Import-Module failoverclusters
Get-Clusternode|Format-Table -auto -property Name, State, NodeWeight

We get the following result:-

Name         State NodeWeight
----         ----- ----------
wonko           Up
wowbagger       Up

However upon installing Hotfix 2494036 (which I should add requires a reboot to take effect) this makes the NodeWeight property accessible:-

Name         State NodeWeight
----         ----- ----------
wonko           Up          1
wowbagger       Up          0

As you can see from the above, I have already set the NodeWeight of wowbagger to zero and I did so by running the following PowerShell command:-

(Get-ClusterNode "wowbagger").NodeWeight = 0

Before you get all Jackie Chan on me and set some of your Cluster Nodes node weights to zero you should first seriously sit down and draw up a design strategy as to whether this makes sense to do so.

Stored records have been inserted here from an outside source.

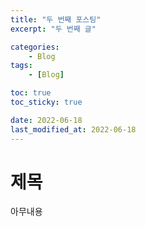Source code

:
 ```yaml
---
title: "두 번째 포스팅"
excerpt: "두 번째 글"

categories:
    - Blog
tags:
    - [Blog]

toc: true
toc_sticky: true

date: 2022-06-18
last_modified_at: 2022-06-18
---
```


# 제목
아무내용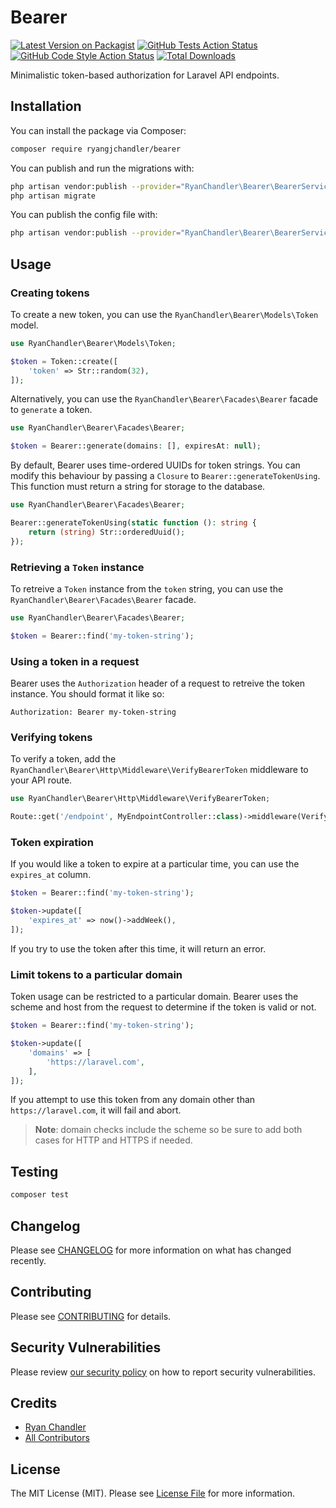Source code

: # Bearer

[![Latest Version on Packagist](https://img.shields.io/packagist/v/ryangjchandler/bearer.svg?style=flat-square)](https://packagist.org/packages/ryangjchandler/bearer)
[![GitHub Tests Action Status](https://img.shields.io/github/workflow/status/ryangjchandler/bearer/run-tests?label=tests)](https://github.com/ryangjchandler/bearer/actions?query=workflow%3Arun-tests+branch%3Amain)
[![GitHub Code Style Action Status](https://img.shields.io/github/workflow/status/ryangjchandler/bearer/Check%20&%20fix%20styling?label=code%20style)](https://github.com/ryangjchandler/bearer/actions?query=workflow%3A"Check+%26+fix+styling"+branch%3Amain)
[![Total Downloads](https://img.shields.io/packagist/dt/ryangjchandler/bearer.svg?style=flat-square)](https://packagist.org/packages/ryangjchandler/bearer)

Minimalistic token-based authorization for Laravel API endpoints.

## Installation

You can install the package via Composer:

```bash
composer require ryangjchandler/bearer
```

You can publish and run the migrations with:

```bash
php artisan vendor:publish --provider="RyanChandler\Bearer\BearerServiceProvider" --tag="bearer-migrations"
php artisan migrate
```

You can publish the config file with:
```bash
php artisan vendor:publish --provider="RyanChandler\Bearer\BearerServiceProvider" --tag="bearer-config"
```

## Usage

### Creating tokens

To create a new token, you can use the `RyanChandler\Bearer\Models\Token` model.

```php
use RyanChandler\Bearer\Models\Token;

$token = Token::create([
    'token' => Str::random(32),
]);
```

Alternatively, you can use the `RyanChandler\Bearer\Facades\Bearer` facade to `generate` a token.

```php
use RyanChandler\Bearer\Facades\Bearer;

$token = Bearer::generate(domains: [], expiresAt: null);
```

By default, Bearer uses time-ordered UUIDs for token strings. You can modify this behaviour by passing a `Closure` to `Bearer::generateTokenUsing`. This function must return a string for storage to the database.

```php
use RyanChandler\Bearer\Facades\Bearer;

Bearer::generateTokenUsing(static function (): string {
    return (string) Str::orderedUuid();
});
```

### Retrieving a `Token` instance

To retreive a `Token` instance from the `token` string, you can use the `RyanChandler\Bearer\Facades\Bearer` facade.

```php
use RyanChandler\Bearer\Facades\Bearer;

$token = Bearer::find('my-token-string');
```

### Using a token in a request

Bearer uses the `Authorization` header of a request to retreive the token instance. You should format it like so:

```
Authorization: Bearer my-token-string
```

### Verifying tokens

To verify a token, add the `RyanChandler\Bearer\Http\Middleware\VerifyBearerToken` middleware to your API route.

```php
use RyanChandler\Bearer\Http\Middleware\VerifyBearerToken;

Route::get('/endpoint', MyEndpointController::class)->middleware(VerifyBearerToken::class);
```

### Token expiration

If you would like a token to expire at a particular time, you can use the `expires_at` column.

```php
$token = Bearer::find('my-token-string');

$token->update([
    'expires_at' => now()->addWeek(),
]);
```

If you try to use the token after this time, it will return an error.

### Limit tokens to a particular domain

Token usage can be restricted to a particular domain. Bearer uses the scheme and host from the request to determine if the token is valid or not.

```php
$token = Bearer::find('my-token-string');

$token->update([
    'domains' => [
        'https://laravel.com',
    ],
]);
```

If you attempt to use this token from any domain other than `https://laravel.com`, it will fail and abort.

> **Note**: domain checks include the scheme so be sure to add both cases for HTTP and HTTPS if needed.

## Testing

```bash
composer test
```

## Changelog

Please see [CHANGELOG](CHANGELOG.md) for more information on what has changed recently.

## Contributing

Please see [CONTRIBUTING](.github/CONTRIBUTING.md) for details.

## Security Vulnerabilities

Please review [our security policy](../../security/policy) on how to report security vulnerabilities.

## Credits

- [Ryan Chandler](https://github.com/ryangjchandler)
- [All Contributors](../../contributors)

## License

The MIT License (MIT). Please see [License File](LICENSE.md) for more information.
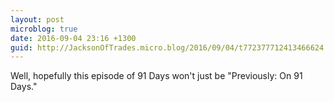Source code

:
 ```yaml
---
layout: post
microblog: true
date: 2016-09-04 23:16 +1300
guid: http://JacksonOfTrades.micro.blog/2016/09/04/t772377712413466624.html
---
```

Well, hopefully this episode of 91 Days won't just be "Previously: On 91 Days."
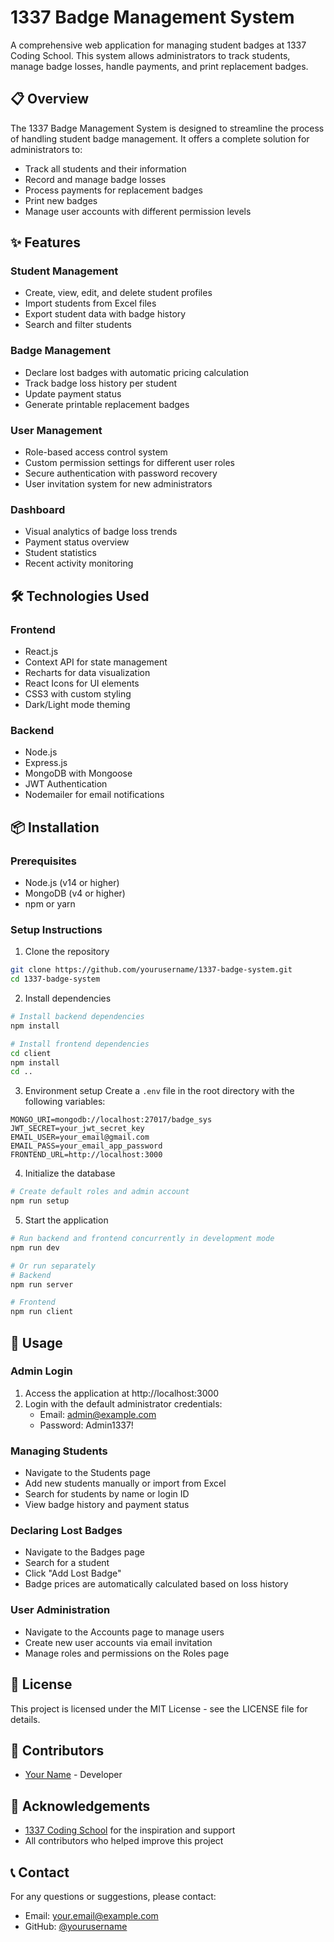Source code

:# 1337 Badge Management System

A comprehensive web application for managing student badges at 1337 Coding School. This system allows administrators to track students, manage badge losses, handle payments, and print replacement badges.

## 📋 Overview

The 1337 Badge Management System is designed to streamline the process of handling student badge management. It offers a complete solution for administrators to:

- Track all students and their information
- Record and manage badge losses
- Process payments for replacement badges
- Print new badges
- Manage user accounts with different permission levels

## ✨ Features

### Student Management
- Create, view, edit, and delete student profiles
- Import students from Excel files
- Export student data with badge history
- Search and filter students

### Badge Management
- Declare lost badges with automatic pricing calculation
- Track badge loss history per student
- Update payment status
- Generate printable replacement badges

### User Management
- Role-based access control system
- Custom permission settings for different user roles
- Secure authentication with password recovery
- User invitation system for new administrators

### Dashboard
- Visual analytics of badge loss trends
- Payment status overview
- Student statistics
- Recent activity monitoring

## 🛠️ Technologies Used

### Frontend
- React.js
- Context API for state management
- Recharts for data visualization
- React Icons for UI elements
- CSS3 with custom styling
- Dark/Light mode theming

### Backend
- Node.js
- Express.js
- MongoDB with Mongoose
- JWT Authentication
- Nodemailer for email notifications

## 📦 Installation

### Prerequisites
- Node.js (v14 or higher)
- MongoDB (v4 or higher)
- npm or yarn

### Setup Instructions

1. Clone the repository
```bash
git clone https://github.com/yourusername/1337-badge-system.git
cd 1337-badge-system
```

2. Install dependencies
```bash
# Install backend dependencies
npm install

# Install frontend dependencies
cd client
npm install
cd ..
```

3. Environment setup
Create a `.env` file in the root directory with the following variables:
```
MONGO_URI=mongodb://localhost:27017/badge_sys
JWT_SECRET=your_jwt_secret_key
EMAIL_USER=your_email@gmail.com
EMAIL_PASS=your_email_app_password
FRONTEND_URL=http://localhost:3000
```

4. Initialize the database
```bash
# Create default roles and admin account
npm run setup
```

5. Start the application
```bash
# Run backend and frontend concurrently in development mode
npm run dev

# Or run separately
# Backend
npm run server

# Frontend
npm run client
```

## 🚀 Usage

### Admin Login
1. Access the application at http://localhost:3000
2. Login with the default administrator credentials:
   - Email: admin@example.com
   - Password: Admin1337!

### Managing Students
- Navigate to the Students page
- Add new students manually or import from Excel
- Search for students by name or login ID
- View badge history and payment status

### Declaring Lost Badges
- Navigate to the Badges page
- Search for a student
- Click "Add Lost Badge"
- Badge prices are automatically calculated based on loss history

### User Administration
- Navigate to the Accounts page to manage users
- Create new user accounts via email invitation
- Manage roles and permissions on the Roles page

## 📜 License

This project is licensed under the MIT License - see the LICENSE file for details.

## 👥 Contributors

- [Your Name](https://github.com/yourusername) - Developer

## 🙏 Acknowledgements

- [1337 Coding School](https://1337.ma/) for the inspiration and support
- All contributors who helped improve this project

## 📞 Contact

For any questions or suggestions, please contact:
- Email: your.email@example.com
- GitHub: [@yourusername](https://github.com/yourusername)
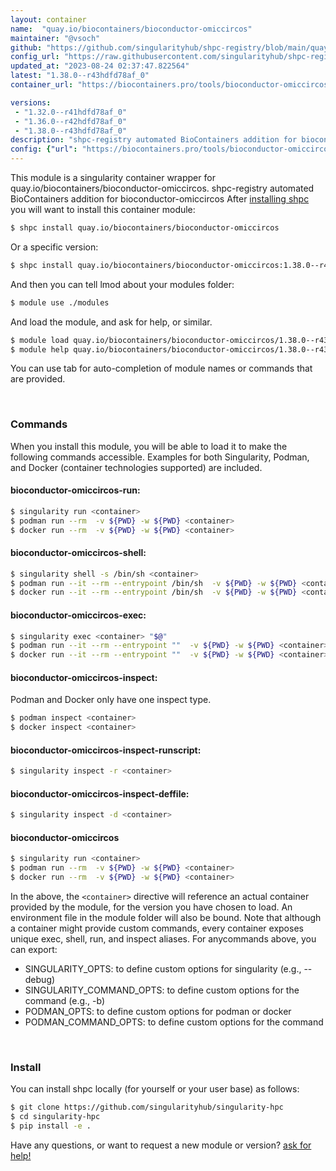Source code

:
 ```yaml
---
layout: container
name:  "quay.io/biocontainers/bioconductor-omiccircos"
maintainer: "@vsoch"
github: "https://github.com/singularityhub/shpc-registry/blob/main/quay.io/biocontainers/bioconductor-omiccircos/container.yaml"
config_url: "https://raw.githubusercontent.com/singularityhub/shpc-registry/main/quay.io/biocontainers/bioconductor-omiccircos/container.yaml"
updated_at: "2023-08-24 02:37:47.822564"
latest: "1.38.0--r43hdfd78af_0"
container_url: "https://biocontainers.pro/tools/bioconductor-omiccircos"

versions:
 - "1.32.0--r41hdfd78af_0"
 - "1.36.0--r42hdfd78af_0"
 - "1.38.0--r43hdfd78af_0"
description: "shpc-registry automated BioContainers addition for bioconductor-omiccircos"
config: {"url": "https://biocontainers.pro/tools/bioconductor-omiccircos", "maintainer": "@vsoch", "description": "shpc-registry automated BioContainers addition for bioconductor-omiccircos", "latest": {"1.38.0--r43hdfd78af_0": "sha256:41e8257cf7af4a6bbef93df8533552d760ed959b9e25315b0ced3837d5c5c9f4"}, "tags": {"1.32.0--r41hdfd78af_0": "sha256:be43aa4a3c918b29e3f5a91cfce51bd9621c99f8513c3d70b0b118ba010539b9", "1.36.0--r42hdfd78af_0": "sha256:41666a920126468233482cabe75e8be9cb115b890bde9cf43b7dfdfd7a5b4ca0", "1.38.0--r43hdfd78af_0": "sha256:41e8257cf7af4a6bbef93df8533552d760ed959b9e25315b0ced3837d5c5c9f4"}, "docker": "quay.io/biocontainers/bioconductor-omiccircos"}
---
```


This module is a singularity container wrapper for quay.io/biocontainers/bioconductor-omiccircos.
shpc-registry automated BioContainers addition for bioconductor-omiccircos
After [installing shpc](#install) you will want to install this container module:


```bash
$ shpc install quay.io/biocontainers/bioconductor-omiccircos
```

Or a specific version:

```bash
$ shpc install quay.io/biocontainers/bioconductor-omiccircos:1.38.0--r43hdfd78af_0
```

And then you can tell lmod about your modules folder:

```bash
$ module use ./modules
```

And load the module, and ask for help, or similar.

```bash
$ module load quay.io/biocontainers/bioconductor-omiccircos/1.38.0--r43hdfd78af_0
$ module help quay.io/biocontainers/bioconductor-omiccircos/1.38.0--r43hdfd78af_0
```

You can use tab for auto-completion of module names or commands that are provided.

<br>

### Commands

When you install this module, you will be able to load it to make the following commands accessible.
Examples for both Singularity, Podman, and Docker (container technologies supported) are included.

#### bioconductor-omiccircos-run:

```bash
$ singularity run <container>
$ podman run --rm  -v ${PWD} -w ${PWD} <container>
$ docker run --rm  -v ${PWD} -w ${PWD} <container>
```

#### bioconductor-omiccircos-shell:

```bash
$ singularity shell -s /bin/sh <container>
$ podman run --it --rm --entrypoint /bin/sh  -v ${PWD} -w ${PWD} <container>
$ docker run --it --rm --entrypoint /bin/sh  -v ${PWD} -w ${PWD} <container>
```

#### bioconductor-omiccircos-exec:

```bash
$ singularity exec <container> "$@"
$ podman run --it --rm --entrypoint ""  -v ${PWD} -w ${PWD} <container> "$@"
$ docker run --it --rm --entrypoint ""  -v ${PWD} -w ${PWD} <container> "$@"
```

#### bioconductor-omiccircos-inspect:

Podman and Docker only have one inspect type.

```bash
$ podman inspect <container>
$ docker inspect <container>
```

#### bioconductor-omiccircos-inspect-runscript:

```bash
$ singularity inspect -r <container>
```

#### bioconductor-omiccircos-inspect-deffile:

```bash
$ singularity inspect -d <container>
```



#### bioconductor-omiccircos

```bash
$ singularity run <container>
$ podman run --rm  -v ${PWD} -w ${PWD} <container>
$ docker run --rm  -v ${PWD} -w ${PWD} <container>
```


In the above, the `<container>` directive will reference an actual container provided
by the module, for the version you have chosen to load. An environment file in the
module folder will also be bound. Note that although a container
might provide custom commands, every container exposes unique exec, shell, run, and
inspect aliases. For anycommands above, you can export:

 - SINGULARITY_OPTS: to define custom options for singularity (e.g., --debug)
 - SINGULARITY_COMMAND_OPTS: to define custom options for the command (e.g., -b)
 - PODMAN_OPTS: to define custom options for podman or docker
 - PODMAN_COMMAND_OPTS: to define custom options for the command

<br>

### Install

You can install shpc locally (for yourself or your user base) as follows:

```bash
$ git clone https://github.com/singularityhub/singularity-hpc
$ cd singularity-hpc
$ pip install -e .
```

Have any questions, or want to request a new module or version? [ask for help!](https://github.com/singularityhub/singularity-hpc/issues)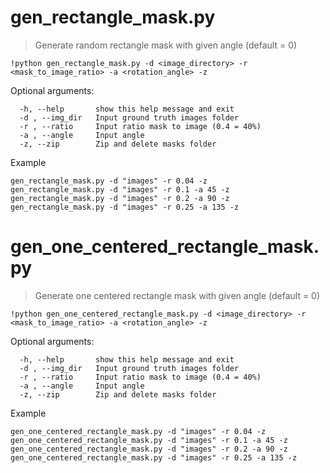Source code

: # gen_rectangle_mask.py  
> Generate random rectangle mask with given angle (default = 0)

```
!python gen_rectangle_mask.py -d <image_directory> -r <mask_to_image_ratio> -a <rotation_angle> -z
```

Optional arguments:
```
  -h, --help       show this help message and exit
  -d , --img_dir   Input ground truth images folder
  -r , --ratio     Input ratio mask to image (0.4 = 40%)
  -a , --angle     Input angle
  -z, --zip        Zip and delete masks folder
```

Example
```
gen_rectangle_mask.py -d "images" -r 0.04 -z
gen_rectangle_mask.py -d "images" -r 0.1 -a 45 -z
gen_rectangle_mask.py -d "images" -r 0.2 -a 90 -z
gen_rectangle_mask.py -d "images" -r 0.25 -a 135 -z
```

# gen_one_centered_rectangle_mask.py  
> Generate one centered rectangle mask with given angle (default = 0)
```
!python gen_one_centered_rectangle_mask.py -d <image_directory> -r <mask_to_image_ratio> -a <rotation_angle> -z
```

Optional arguments:
```
  -h, --help       show this help message and exit
  -d , --img_dir   Input ground truth images folder
  -r , --ratio     Input ratio mask to image (0.4 = 40%)
  -a , --angle     Input angle
  -z, --zip        Zip and delete masks folder
```

Example
```
gen_one_centered_rectangle_mask.py -d "images" -r 0.04 -z
gen_one_centered_rectangle_mask.py -d "images" -r 0.1 -a 45 -z
gen_one_centered_rectangle_mask.py -d "images" -r 0.2 -a 90 -z
gen_one_centered_rectangle_mask.py -d "images" -r 0.25 -a 135 -z
```
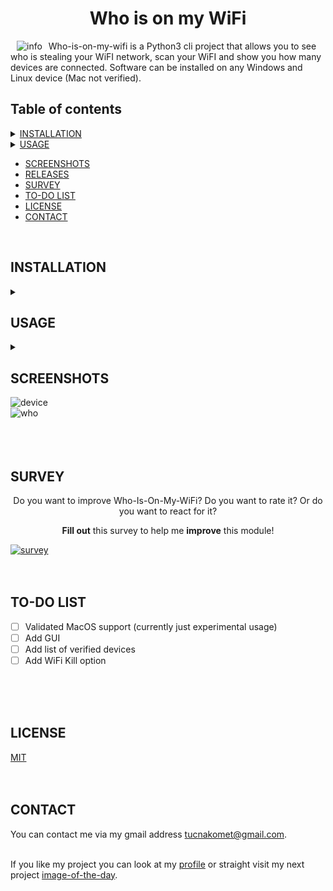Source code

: <h1 align="center">Who is on my WiFi</h1>

<a href="https://github.com/tucnakomet1/Python-Who-Is-On-My-WiFi/tree/master/images/logo/logo.png"><img src="https://github.com/tucnakomet1/Python-Who-Is-On-My-WiFi/tree/master/images/logo/logo_75x75.png" alt="info"  style="max-width:10%;" align="left" hspace="10"></a>Who-is-on-my-wifi is a Python3 cli project that allows you to see who is stealing your WiFI network, scan your WiFI and show you how many devices are connected. Software can be installed on any Windows and Linux device (Mac not verified).
<h2></h2>

<h2>Table of contents</h2>

<details>
<summary><a href="#install">INSTALLATION</a></summary><br/>
<ul><ul>
<li><a href = "#pip">Pip</a></li>
<li><a href = "#tar">Tarball/ Source</a></li></ul></ul>
</details>
<details>
<summary><a href = "#usage">USAGE</a></summary><br/>
<ul><ul>
<li><a href="#module">Command</a></li><ul>
<li><a href = "#basicC">Basics</a></li>
<li><a href = "#whoC">How to see who is on my wifi?</a></li>
<li><a href = "#infoC">How to get information about my device?</a></li></ul>
<li><a href="#python">Python3</a></li><ul>
<li><a href = "#basicP">Basics</a></li>
<li><a href = "#whoP">How to see who is on my wifi?</a></li>
<li><a href = "#infoP">How to get information about my device?</a></li></ul>
<li><a href = "#error">Error</a></li><ul>
<li><a href = "#winpcap">WinPcapError:</a></li>
<li><a href = "#route">route: not found:</a></li></ul></ul></ul>
</details>

* <a href = "#screen">SCREENSHOTS</a><br/>
* <a href = "https://github.com/tucnakomet1/Python-Who-Is-On-My-WiFi/releases">RELEASES</a><br/>
* <a href = "#survey">SURVEY</a></br>
* <a href = "#todo">TO-DO LIST</a><br/>
* <a href = "#license">LICENSE</a><br/>
* <a href = "#contact">CONTACT</a><br/>
<br/>

<h2 id="install">INSTALLATION</h2>
<details>
<summary></summary>

Windows need <a href="https://www.winpcap.org/install/">WinPcap</a>.<br/>
<h3 id="pip">Pip</h3>

`pip3 install who-is-on-my-wifi` <br/>

<h3 id="tar">Tarball/ Source</h3>

Download the latest tar [release](https://github.com/tucnakomet1/Python-Who-Is-On-My-WiFi/releases). Use any file manager or run command to extract package:

```bash
### Tarball ###
tar -xvzf Python-Who-Is-On-My-WiFi*.tar.gz

### Zip ###
unzip Python-Who-Is-On-My-WiFi*.zip

### Git ###
git clone https://github.com/tucnakomet1/Python-Who-Is-On-My-WiFi.git

### Install ###
cd Python-Who-Is-On-My-WiFi
sudo chmod +x install
./install
```

<br/><br/><br/>
</details>


<h2 id="usage">USAGE</h2>
<details>
<summary></summary>
Click for the expand... <br/><br/>
<details>
<summary>Command</summary>

<h3 id="module"> Command </h3>

<h4 id="basicC"> Basics </h4>

```
usage: wiom [-h] [-v] [-c] [-d] [-w] [-t]

Who-Is-On-My-WIFi

optional arguments:
  -h, --help     show this help message and exit
  -v, --version  show current version
  -l, --license  show Open Source License
  -c, --contact  show contact
  -d, --device   show information about your device
  -w, --who      show who is on your WiFi!
  -t , --time    int supplement for '-w' command (scanning '-t' seconds)

Thank you!
↓  ↓  ↓  ↓
Visit my GitHub: https://github.com/tucnakomet1
```
<br/>

<h4 id="whoC"> How to see who is on my wifi? </h4>

!!! You have to run this command as `sudo` or as `Administrator` !!!

```shell
linux@name:~$ sudo wiom -w 			# default scanning time is 10 sec
linux@name:~$ sudo wiom -w -t 5 	# scanning wifi for 5 sec
```

<br/>

<h4 id="infoC"> How to get information about my device? </h4>

```shell
linux@name:~$ sudo wiom -d
```

<br/>
</details>
<details>
<summary>Python3</summary>
<h3 id="python"> Python3 </h3>

<h4 id="basicP"> Basics </h4>

```python3
>>> import who_is_on_my_wifi as w
>>>
>>> who_is_on_my_wifi.help() # help page
>>> who_is_on_my_wifi.license() # see license
>>> who_is_on_my_wifi.contact() # contact page
>>>
>>> who_is_on_my_wifi.who(n) # see who is on my wifi (int('n') is scanning time - optional; default is 10)
>>> who_is_on_my_wifi.device() # information about wifi and your device

```

<h4 id="whoP"> How to see who is on my wifi? </h4>

!!! You have to run this script as `sudo` or as `Administrator` !!!

```python
from who_is_on_my_wifi import *

WHO = who() # who(n)
for j in range(0, len(WHO)):
	comm = f"\n{WHO[j][0]} {WHO[j][1]}\n{WHO[j][2]} {WHO[j][3]}\n{WHO[j][4]} {WHO[j][5]}\n"
	print(comm)

# >>> OUTPUT <<<

# IP Address: 192.168.0.1
# Mac Address: 38:43:7d:62:42:24
# Device: Compal Broadband Networks, Inc. (router)

# IP Address: 192.168.0.24
# Mac Address: 10:5b:ad:6c:64:55
# Device: Mega Well Limited

...

```
<br/>

<h4 id="infoP"> How to get information about my device? </h4>

```python
from who_is_on_my_wifi import *

dev = device()

print(f"""
PC Name:            {dev[0]}
PC Product-Name:    {dev[1]}
MAC Address:        {dev[2]}
IP Address (host):  {dev[3]}
IP Address:         {dev[4]}
Public IP:          {dev[5]}
PC HostName:        {dev[6]}
WiFi Name:          {dev[7]}
Gateway:            {dev[8]}
DNS 1:              {dev[9]}
DNS 2:              {dev[10]}
Password:           {dev[11]}
Security:           {dev[12]}
Interface:          {dev[13]}
Frequency:          {dev[14]}
Signal:             {dev[15]}
Channel:            {dev[16]}


Country:            {dev[17]}
Region:             {dev[18]}
City:               {dev[19]}
Zip Code:           {dev[20]}
Latitude:           {dev[21]}
Longitude:          {dev[22]}
ISP:                {dev[23]}
""")


# >>> OUTPUT <<<

# PC Name:            ASUSTeK
# PC Product-Name:    X521IA
# MAC Address:        d8:c0:a6:a9:6a:6f
# IP Address (host):  127.0.0.1
...



```
<br/>
</details>
<details>
<summary>Error</summary>
<h3 id = "error"> Error </h3>

<h4 id = "winpcap">RuntimeError: Sniffing and sending packets is not available at layer 2: winpcap is not installed </h4>

This error means that you don't have ***WinPcap*** installed. <br/>
To fix this you have to [download](https://www.winpcap.org/install/) it from their web page.
<br/>

<h4 id = "route">/bash/sh: 1: route: not found... </h4>

This error means that you don't have ***net-tools*** installed. <br/>
To fix this you have to download it using `sudo apt-get install net-tools`
</details>

<br/><br/><br/>
</details>

<h2 id="screen">SCREENSHOTS</h2>

![device](https://github.com/tucnakomet1/Python-Who-Is-On-My-WiFi/tree/master/images/screenshots/device_1_3.jpg)<br/>
![who](https://github.com/tucnakomet1/Python-Who-Is-On-My-WiFi/tree/master/images/screenshots/who_1_3.jpg)<br/>
<br/><br/><br/>

<h2 id="survey"> SURVEY </h2>

<p align="center" >Do you want to improve Who-Is-On-My-WiFi? Do you want to rate it? Or do you want to react for it?</p>
<p align="center"><b>Fill out</b> this survey to help me <b>improve</b> this module!</p>

[![survey](https://github.com/tucnakomet1/Python-Who-Is-On-My-WiFi/tree/master/images/screenshots/survey.png "Who-Is-On-My-WiFi survey!")](http://www.survey-maker.com/Q4H2XR1KC)
<br/><br/><br/>

<h2 id="todo"> TO-DO LIST </h2>

- [ ] Validated MacOS support (currently just experimental usage)
- [ ] Add GUI
- [ ] Add list of verified devices
- [ ] Add WiFi Kill option

<br/><br/><br/>


<h2 id = "license"> LICENSE </h2>

[MIT](https://github.com/tucnakomet1/Python-Who-Is-On-My-WiFi/blob/master/LICENSE.txt)
<br/><br/><br/>

<h2 id="contact">CONTACT</h2>
You can contact me via my gmail address <a href="mailto:tucnakomet@gmail.com">tucnakomet@gmail.com</a>.<br/>
 <br/>

If you like my project you can look at my [profile](https://github.com/tucnakomet1) or straight visit my next project [image-of-the-day](https://github.com/tucnakomet1/Image-Of-The-Day).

In the scenario I proposed “the Business” had stipulated that a loss of Site B or any of the Cluster Nodes within it should not in any way effect the availability of the primary Site A but by doing so we reduce the total number of possible failures on site A to a maximum of one failure in a Cluster containing five nodes! Therefore be very careful and cautious and only when necessary remember that your Cluster Node weight doesn’t always have to be AlwaysOn.

*1 This is a contentious issue for some (including with me) since unlike with Database Mirroring, AlwaysOn Availability Groups (since it uses Windows Clustering) requires that a single Active Directory Domain spans each Geographic location.